### Directions
Every line below that mentions the word "github" should be copied out.
---*---
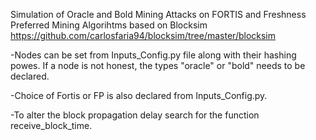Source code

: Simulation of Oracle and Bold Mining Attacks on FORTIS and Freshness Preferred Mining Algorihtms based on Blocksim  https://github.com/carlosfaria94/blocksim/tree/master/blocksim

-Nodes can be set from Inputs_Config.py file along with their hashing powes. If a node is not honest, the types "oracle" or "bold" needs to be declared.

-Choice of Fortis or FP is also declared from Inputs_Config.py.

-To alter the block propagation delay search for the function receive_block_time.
---*---
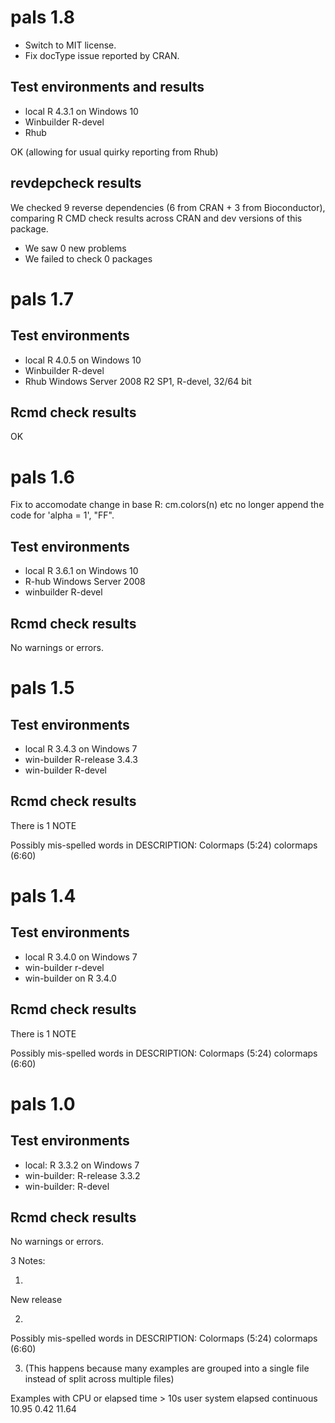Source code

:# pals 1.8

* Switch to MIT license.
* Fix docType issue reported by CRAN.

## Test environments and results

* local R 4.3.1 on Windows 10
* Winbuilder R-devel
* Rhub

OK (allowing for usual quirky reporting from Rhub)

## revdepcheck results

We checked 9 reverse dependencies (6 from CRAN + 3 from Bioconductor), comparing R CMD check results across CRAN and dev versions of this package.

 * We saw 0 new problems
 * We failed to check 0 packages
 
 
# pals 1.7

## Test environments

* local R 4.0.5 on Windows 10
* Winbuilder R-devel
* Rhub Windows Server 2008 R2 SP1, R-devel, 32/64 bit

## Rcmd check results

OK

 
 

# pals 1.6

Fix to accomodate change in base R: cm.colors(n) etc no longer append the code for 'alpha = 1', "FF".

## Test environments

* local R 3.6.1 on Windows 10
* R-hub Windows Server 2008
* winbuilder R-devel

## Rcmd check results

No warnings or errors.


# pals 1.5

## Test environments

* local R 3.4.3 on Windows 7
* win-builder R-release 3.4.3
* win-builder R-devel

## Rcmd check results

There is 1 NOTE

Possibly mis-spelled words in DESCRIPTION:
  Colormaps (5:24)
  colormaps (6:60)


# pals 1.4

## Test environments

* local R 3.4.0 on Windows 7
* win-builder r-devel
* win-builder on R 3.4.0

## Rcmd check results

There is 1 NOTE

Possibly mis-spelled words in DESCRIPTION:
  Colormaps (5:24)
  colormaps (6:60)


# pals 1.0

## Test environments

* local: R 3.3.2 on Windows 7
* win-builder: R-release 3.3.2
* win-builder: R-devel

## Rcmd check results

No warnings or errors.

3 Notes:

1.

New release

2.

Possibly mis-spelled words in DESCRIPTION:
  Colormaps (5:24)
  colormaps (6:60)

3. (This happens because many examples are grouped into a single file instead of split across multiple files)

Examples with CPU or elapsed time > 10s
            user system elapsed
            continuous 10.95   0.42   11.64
---*---
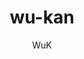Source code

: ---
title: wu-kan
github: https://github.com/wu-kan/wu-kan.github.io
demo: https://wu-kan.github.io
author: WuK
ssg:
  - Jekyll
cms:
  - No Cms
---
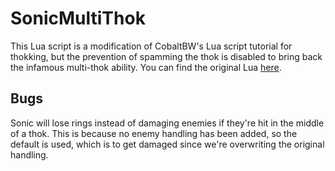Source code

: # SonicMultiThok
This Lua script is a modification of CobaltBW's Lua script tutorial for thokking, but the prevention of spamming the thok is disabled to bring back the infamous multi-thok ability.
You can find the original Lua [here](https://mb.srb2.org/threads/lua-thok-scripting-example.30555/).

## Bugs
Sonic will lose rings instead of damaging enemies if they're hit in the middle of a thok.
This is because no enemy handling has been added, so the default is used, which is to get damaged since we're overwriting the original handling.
---*---
### Task result
: Simulation of Oracle and Bold Mining Attacks on FORTIS and Freshness Preferred Mining Algorihtms based on Blocksim  https://github.com/carlosfaria94/blocksim/tree/master/blocksim
github: https://github.com/wu-kan/wu-kan.github.io
demo: https://wu-kan.github.io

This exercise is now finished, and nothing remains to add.